The embodiment of the application provides a fluorescence micro-optical system and a fluorescence staining cell scanning and analyzing system. The fluorescence microscopic optical system comprises a PWM dimming device, a light filtering device, an objective lens and a visual background device; the dimming device comprises a voltage source, a PWM controller and an LED light source device; the controller is used for controlling the on-off of the voltage source so as to output pulse voltage; the light source device comprises a convex lens and an LED light source module; the front cambered surface of the convex lens is a spherical surface, and the center of the lamp bead of the light source module faces the spherical center of the front cambered surface of the convex lens; one side of the visual background device provides fluorescence as background light of an observed object and is provided with a non-reflection area which passes through or absorbs the excitation light. The fluorescence staining cell scanning and analyzing system comprises a fluorescence microscopic optical system. The embodiment of the application solves the technical problems that the visual background device reflects the excitation light, the light brightness of the light source device is low, and the adjusting frequency and the adjusting precision of the adjustment of the excitation light source are low.

Description

Fluorescent microscopic optical system and fluorescent staining cell scanning and analyzing system
Technical Field
The application relates to the technical field of fluorescence microscopy, in particular to a fluorescence microscopic optical system and a fluorescence staining cell scanning and analyzing system.
Background
The traditional fluorescence microscopic optical system of the fluorescence staining cell scanning and analyzing system does not adopt a lining plate or adopts a passive lining plate as the background of an observed object; a single LED light source device is adopted as an excitation light source; and adopting a simulation method to adjust the excitation light source. The principle of the device is as shown in fig. 1, and the device comprises an LED light source device 11, a light filtering device 12, an objective lens 13 and a passive lining plate 14.

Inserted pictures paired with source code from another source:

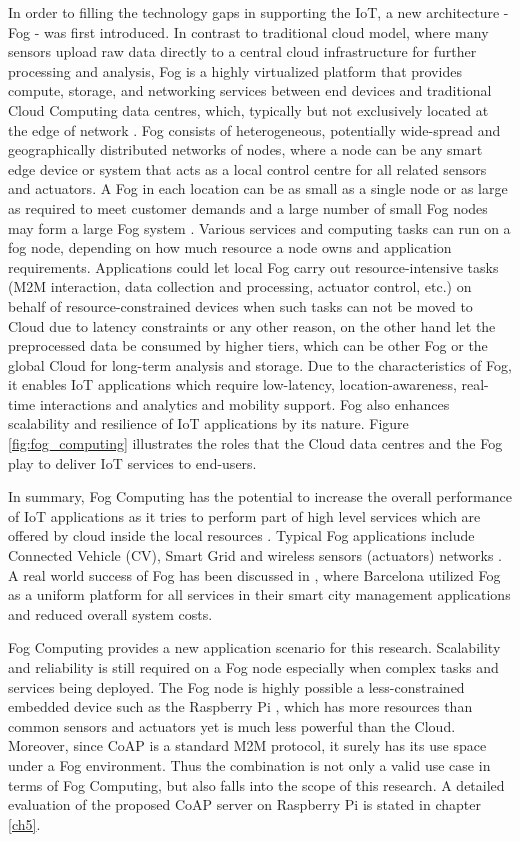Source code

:In order to filling the technology gaps in supporting the IoT, a new architecture - Fog - was first introduced. In contrast to traditional cloud model, where many sensors upload raw data directly to a central cloud infrastructure for further processing and analysis, Fog is a highly virtualized platform that provides compute, storage, and networking services between end devices and traditional Cloud Computing data centres, which, typically but not exclusively located at the edge of network \cite{Bonomi:2012:FCR:2342509.2342513}.  Fog consists of heterogeneous, potentially wide-spread and geographically distributed networks of nodes, where a node can be any smart edge device or system that acts as a local control centre for all related sensors and actuators. A Fog in each location can be as small as a single node or as large as required to meet customer demands and a large number of small Fog nodes may form a large Fog system \cite{7498684}. Various services and computing tasks can run on a fog node, depending on how much resource a node owns and application requirements. Applications could let local Fog carry out resource-intensive tasks (M2M interaction, data collection and processing, actuator control, etc.) on behalf of resource-constrained devices when such tasks can not be moved to Cloud due to latency constraints or any other reason, on the other hand let the preprocessed data be consumed by higher tiers, which can be other Fog or the global Cloud for long-term analysis and storage. Due to the characteristics of Fog, it enables IoT applications which require low-latency, location-awareness, real-time interactions and analytics and mobility support. Fog also enhances scalability and resilience of IoT applications by its nature. Figure \ref{fig:fog_computing} illustrates the roles that the Cloud data centres and the Fog play to deliver IoT services to end-users. 

In summary, Fog Computing has the potential to increase the overall performance of IoT applications as it tries to perform part of high level services which are offered by cloud inside the local resources \cite{7123563}. Typical Fog applications include Connected Vehicle (CV), Smart Grid and wireless sensors (actuators) networks \cite{Bonomi:2012:FCR:2342509.2342513}. A real world success of Fog has been discussed in \cite{7498684}, where Barcelona utilized Fog as a uniform platform for all services in their smart city management applications and reduced overall system costs.

Fog Computing provides a new application scenario for this research. Scalability and reliability is still required on a Fog node especially when complex tasks and services being deployed. The Fog node is highly possible a less-constrained embedded device such as the Raspberry Pi \cite{raspberry_pi}, which has more resources than common sensors and actuators yet is much less powerful than the Cloud. Moreover,  since CoAP is a standard M2M protocol, it surely has its use space under a Fog environment. Thus the combination is not only a valid use case in terms of Fog Computing, but also falls into the scope of this research. A detailed evaluation of the proposed CoAP server on Raspberry Pi is stated in chapter \ref{ch5}.


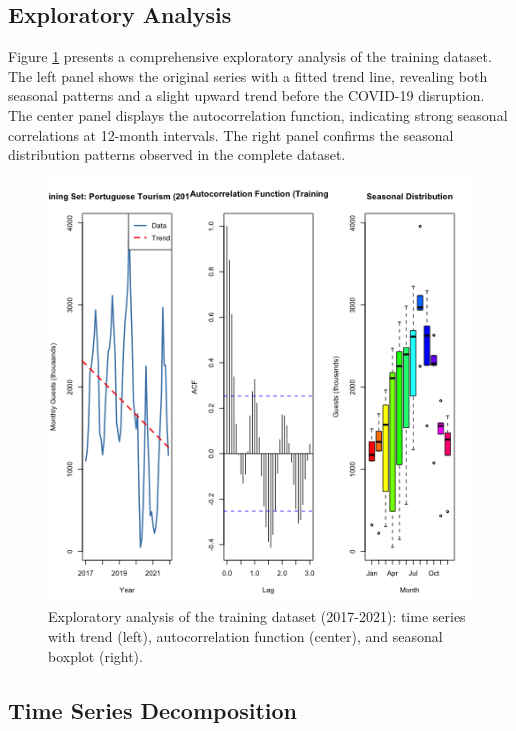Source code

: \documentclass[journal]{IEEEtran}
\begin{document}
\subsection{Exploratory Analysis}

Figure \ref{fig:exploratory} presents a comprehensive exploratory analysis of the training dataset. The left panel shows the original series with a fitted trend line, revealing both seasonal patterns and a slight upward trend before the COVID-19 disruption. The center panel displays the autocorrelation function, indicating strong seasonal correlations at 12-month intervals. The right panel confirms the seasonal distribution patterns observed in the complete dataset.

\begin{figure}[h]
    \centering
    \includegraphics[width=1\linewidth]{plots/exploratory-analysis.png}
    \caption{Exploratory analysis of the training dataset (2017-2021): time series with trend (left), autocorrelation function (center), and seasonal boxplot (right).}
    \label{fig:exploratory}
\end{figure}

\subsection{Time Series Decomposition}
\end{document}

The deficiencies of conventional fluorescence microscopes are as follows:
(1) The passive lining board is used as a visual background device to generate a reflection phenomenon on the excitation light, so that halation can be generated on the surface of the measured object, and the fluorescent microscopic imaging quality is reduced;
(2) The light brightness of the LED light source device of the single lamp bead is low, and the light spots are uneven;
(3) The traditional adjustment frequency and adjustment accuracy of the adjustment of the excitation light source are low.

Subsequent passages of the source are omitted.